Provided information Block Start

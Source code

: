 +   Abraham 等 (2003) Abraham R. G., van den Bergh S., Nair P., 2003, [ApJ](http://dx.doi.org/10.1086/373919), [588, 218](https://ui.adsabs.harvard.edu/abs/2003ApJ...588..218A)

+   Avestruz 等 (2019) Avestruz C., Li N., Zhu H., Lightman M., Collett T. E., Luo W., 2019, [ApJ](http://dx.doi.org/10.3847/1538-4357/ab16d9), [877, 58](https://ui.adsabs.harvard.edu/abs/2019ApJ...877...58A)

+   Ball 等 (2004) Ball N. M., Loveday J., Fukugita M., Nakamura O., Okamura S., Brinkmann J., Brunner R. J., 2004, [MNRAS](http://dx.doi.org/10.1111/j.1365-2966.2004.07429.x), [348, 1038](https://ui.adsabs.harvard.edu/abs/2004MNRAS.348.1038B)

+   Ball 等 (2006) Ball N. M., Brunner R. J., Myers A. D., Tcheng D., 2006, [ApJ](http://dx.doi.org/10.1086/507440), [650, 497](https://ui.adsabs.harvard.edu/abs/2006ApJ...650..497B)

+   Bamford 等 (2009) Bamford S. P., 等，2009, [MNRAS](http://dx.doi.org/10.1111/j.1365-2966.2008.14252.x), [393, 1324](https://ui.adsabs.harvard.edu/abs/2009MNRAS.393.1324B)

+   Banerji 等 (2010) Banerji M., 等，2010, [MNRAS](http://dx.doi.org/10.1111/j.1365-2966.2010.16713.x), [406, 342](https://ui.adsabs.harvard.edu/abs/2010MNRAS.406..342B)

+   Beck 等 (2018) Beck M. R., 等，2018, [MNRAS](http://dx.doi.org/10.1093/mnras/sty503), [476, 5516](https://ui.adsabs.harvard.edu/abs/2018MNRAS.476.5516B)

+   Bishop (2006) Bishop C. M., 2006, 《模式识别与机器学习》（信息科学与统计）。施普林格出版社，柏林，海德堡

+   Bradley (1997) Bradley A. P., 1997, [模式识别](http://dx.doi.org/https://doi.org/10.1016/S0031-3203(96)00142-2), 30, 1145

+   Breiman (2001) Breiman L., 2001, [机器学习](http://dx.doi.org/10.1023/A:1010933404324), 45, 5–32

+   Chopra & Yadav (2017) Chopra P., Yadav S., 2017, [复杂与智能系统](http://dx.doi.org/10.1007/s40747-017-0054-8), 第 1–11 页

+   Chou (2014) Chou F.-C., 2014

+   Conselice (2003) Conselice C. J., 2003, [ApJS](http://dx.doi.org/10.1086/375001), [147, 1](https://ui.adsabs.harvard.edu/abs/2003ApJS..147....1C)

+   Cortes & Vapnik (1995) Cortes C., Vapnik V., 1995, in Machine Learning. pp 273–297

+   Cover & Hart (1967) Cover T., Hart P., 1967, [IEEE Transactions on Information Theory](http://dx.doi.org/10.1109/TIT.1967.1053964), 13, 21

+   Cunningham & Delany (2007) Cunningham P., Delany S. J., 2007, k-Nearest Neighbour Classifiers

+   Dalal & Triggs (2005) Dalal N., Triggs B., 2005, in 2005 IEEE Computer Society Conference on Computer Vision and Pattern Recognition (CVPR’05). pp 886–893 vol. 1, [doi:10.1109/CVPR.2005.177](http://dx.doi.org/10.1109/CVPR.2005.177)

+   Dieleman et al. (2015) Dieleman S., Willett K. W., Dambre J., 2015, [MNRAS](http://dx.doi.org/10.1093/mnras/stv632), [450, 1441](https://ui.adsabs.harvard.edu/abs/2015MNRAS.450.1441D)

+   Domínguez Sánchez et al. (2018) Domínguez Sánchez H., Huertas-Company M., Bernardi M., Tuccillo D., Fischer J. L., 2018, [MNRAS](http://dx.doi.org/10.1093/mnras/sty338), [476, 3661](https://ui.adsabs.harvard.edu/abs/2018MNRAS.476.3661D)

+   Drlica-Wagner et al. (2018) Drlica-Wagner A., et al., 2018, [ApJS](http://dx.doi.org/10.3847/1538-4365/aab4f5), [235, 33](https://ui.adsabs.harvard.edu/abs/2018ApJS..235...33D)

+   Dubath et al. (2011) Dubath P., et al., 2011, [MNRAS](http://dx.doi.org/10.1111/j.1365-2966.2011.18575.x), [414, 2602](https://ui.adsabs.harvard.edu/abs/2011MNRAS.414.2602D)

Provided information Block End

Which lines of the data include the string "IEEE"? Copy each of them.

+   Cover & Hart (1967) Cover T., Hart P., 1967, [IEEE Transactions on Information Theory](http://dx.doi.org/10.1109/TIT.1967.1053964), 13, 21
+   Dalal & Triggs (2005) Dalal N., Triggs B., 2005, in 2005 IEEE Computer Society Conference on Computer Vision and Pattern Recognition (CVPR’05). pp 886–893 vol. 1, [doi:10.1109/CVPR.2005.177](http://dx.doi.org/10.1109/CVPR.2005.177)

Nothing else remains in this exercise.